(What the task asks)
Please output each entry exactly as it appears.

═════ The data ═════

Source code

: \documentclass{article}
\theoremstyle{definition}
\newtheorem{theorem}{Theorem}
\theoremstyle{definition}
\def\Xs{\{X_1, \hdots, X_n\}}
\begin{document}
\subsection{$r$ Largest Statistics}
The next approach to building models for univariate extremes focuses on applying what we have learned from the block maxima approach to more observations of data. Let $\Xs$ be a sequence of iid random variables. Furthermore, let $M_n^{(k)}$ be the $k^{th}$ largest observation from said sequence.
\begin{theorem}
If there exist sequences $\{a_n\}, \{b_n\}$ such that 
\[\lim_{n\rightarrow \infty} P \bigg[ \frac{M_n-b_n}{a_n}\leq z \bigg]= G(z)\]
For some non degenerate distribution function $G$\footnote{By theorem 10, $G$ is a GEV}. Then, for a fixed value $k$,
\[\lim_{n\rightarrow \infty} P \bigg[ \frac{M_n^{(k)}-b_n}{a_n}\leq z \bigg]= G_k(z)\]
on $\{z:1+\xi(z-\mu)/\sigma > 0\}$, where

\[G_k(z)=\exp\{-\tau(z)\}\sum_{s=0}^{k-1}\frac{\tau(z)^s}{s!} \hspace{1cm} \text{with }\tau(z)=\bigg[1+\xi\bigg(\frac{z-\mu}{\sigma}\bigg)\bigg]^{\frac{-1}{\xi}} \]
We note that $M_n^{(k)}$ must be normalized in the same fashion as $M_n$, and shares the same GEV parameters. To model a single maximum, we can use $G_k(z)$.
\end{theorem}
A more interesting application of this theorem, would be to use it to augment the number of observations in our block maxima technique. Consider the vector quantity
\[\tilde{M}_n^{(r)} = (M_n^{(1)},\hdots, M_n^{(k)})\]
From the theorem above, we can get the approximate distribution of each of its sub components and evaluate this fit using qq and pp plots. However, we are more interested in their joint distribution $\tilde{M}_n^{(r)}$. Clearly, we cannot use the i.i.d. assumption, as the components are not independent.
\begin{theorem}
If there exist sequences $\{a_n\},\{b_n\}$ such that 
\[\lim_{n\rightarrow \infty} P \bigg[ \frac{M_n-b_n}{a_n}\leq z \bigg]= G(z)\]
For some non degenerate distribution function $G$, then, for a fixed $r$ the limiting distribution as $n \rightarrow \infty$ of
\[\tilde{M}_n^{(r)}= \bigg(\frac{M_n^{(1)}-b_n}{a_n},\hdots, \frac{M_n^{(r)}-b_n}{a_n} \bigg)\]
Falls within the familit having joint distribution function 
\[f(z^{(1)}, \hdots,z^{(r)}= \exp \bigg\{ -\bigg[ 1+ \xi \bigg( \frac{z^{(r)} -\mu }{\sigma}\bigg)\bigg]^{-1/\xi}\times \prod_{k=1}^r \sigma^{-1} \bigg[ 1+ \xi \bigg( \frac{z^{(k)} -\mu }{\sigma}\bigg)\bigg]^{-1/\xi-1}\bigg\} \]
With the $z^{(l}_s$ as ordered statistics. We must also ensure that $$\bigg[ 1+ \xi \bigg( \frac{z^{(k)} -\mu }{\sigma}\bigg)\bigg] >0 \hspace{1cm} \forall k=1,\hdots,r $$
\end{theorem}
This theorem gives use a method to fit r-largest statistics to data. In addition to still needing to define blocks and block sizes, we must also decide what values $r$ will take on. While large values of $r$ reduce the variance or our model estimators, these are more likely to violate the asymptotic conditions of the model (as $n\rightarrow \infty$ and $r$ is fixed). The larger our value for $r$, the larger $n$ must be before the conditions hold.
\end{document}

═════

(Completed task)
Source code

: \documentclass{article}
\theoremstyle{definition}
\newtheorem{theorem}{Theorem}
\theoremstyle{definition}
\def\Xs{\{X_1, \hdots, X_n\}}
\begin{document}
\subsection{$r$ Largest Statistics}
The next approach to building models for univariate extremes focuses on applying what we have learned from the block maxima approach to more observations of data. Let $\Xs$ be a sequence of iid random variables. Furthermore, let $M_n^{(k)}$ be the $k^{th}$ largest observation from said sequence.
\begin{theorem}
If there exist sequences $\{a_n\}, \{b_n\}$ such that 
\[\lim_{n\rightarrow \infty} P \bigg[ \frac{M_n-b_n}{a_n}\leq z \bigg]= G(z)\]
For some non degenerate distribution function $G$\footnote{By theorem 10, $G$ is a GEV}. Then, for a fixed value $k$,
\[\lim_{n\rightarrow \infty} P \bigg[ \frac{M_n^{(k)}-b_n}{a_n}\leq z \bigg]= G_k(z)\]
on $\{z:1+\xi(z-\mu)/\sigma > 0\}$, where

\[G_k(z)=\exp\{-\tau(z)\}\sum_{s=0}^{k-1}\frac{\tau(z)^s}{s!} \hspace{1cm} \text{with }\tau(z)=\bigg[1+\xi\bigg(\frac{z-\mu}{\sigma}\bigg)\bigg]^{\frac{-1}{\xi}} \]
We note that $M_n^{(k)}$ must be normalized in the same fashion as $M_n$, and shares the same GEV parameters. To model a single maximum, we can use $G_k(z)$.
\end{theorem}
A more interesting application of this theorem, would be to use it to augment the number of observations in our block maxima technique. Consider the vector quantity
\[\tilde{M}_n^{(r)} = (M_n^{(1)},\hdots, M_n^{(k)})\]
From the theorem above, we can get the approximate distribution of each of its sub components and evaluate this fit using qq and pp plots. However, we are more interested in their joint distribution $\tilde{M}_n^{(r)}$. Clearly, we cannot use the i.i.d. assumption, as the components are not independent.
\begin{theorem}
If there exist sequences $\{a_n\},\{b_n\}$ such that 
\[\lim_{n\rightarrow \infty} P \bigg[ \frac{M_n-b_n}{a_n}\leq z \bigg]= G(z)\]
For some non degenerate distribution function $G$, then, for a fixed $r$ the limiting distribution as $n \rightarrow \infty$ of
\[\tilde{M}_n^{(r)}= \bigg(\frac{M_n^{(1)}-b_n}{a_n},\hdots, \frac{M_n^{(r)}-b_n}{a_n} \bigg)\]
Falls within the familit having joint distribution function 
\[f(z^{(1)}, \hdots,z^{(r)}= \exp \bigg\{ -\bigg[ 1+ \xi \bigg( \frac{z^{(r)} -\mu }{\sigma}\bigg)\bigg]^{-1/\xi}\times \prod_{k=1}^r \sigma^{-1} \bigg[ 1+ \xi \bigg( \frac{z^{(k)} -\mu }{\sigma}\bigg)\bigg]^{-1/\xi-1}\bigg\} \]
With the $z^{(l}_s$ as ordered statistics. We must also ensure that $$\bigg[ 1+ \xi \bigg( \frac{z^{(k)} -\mu }{\sigma}\bigg)\bigg] >0 \hspace{1cm} \forall k=1,\hdots,r $$
\end{theorem}
This theorem gives use a method to fit r-largest statistics to data. In addition to still needing to define blocks and block sizes, we must also decide what values $r$ will take on. While large values of $r$ reduce the variance or our model estimators, these are more likely to violate the asymptotic conditions of the model (as $n\rightarrow \infty$ and $r$ is fixed). The larger our value for $r$, the larger $n$ must be before the conditions hold.
\end{document}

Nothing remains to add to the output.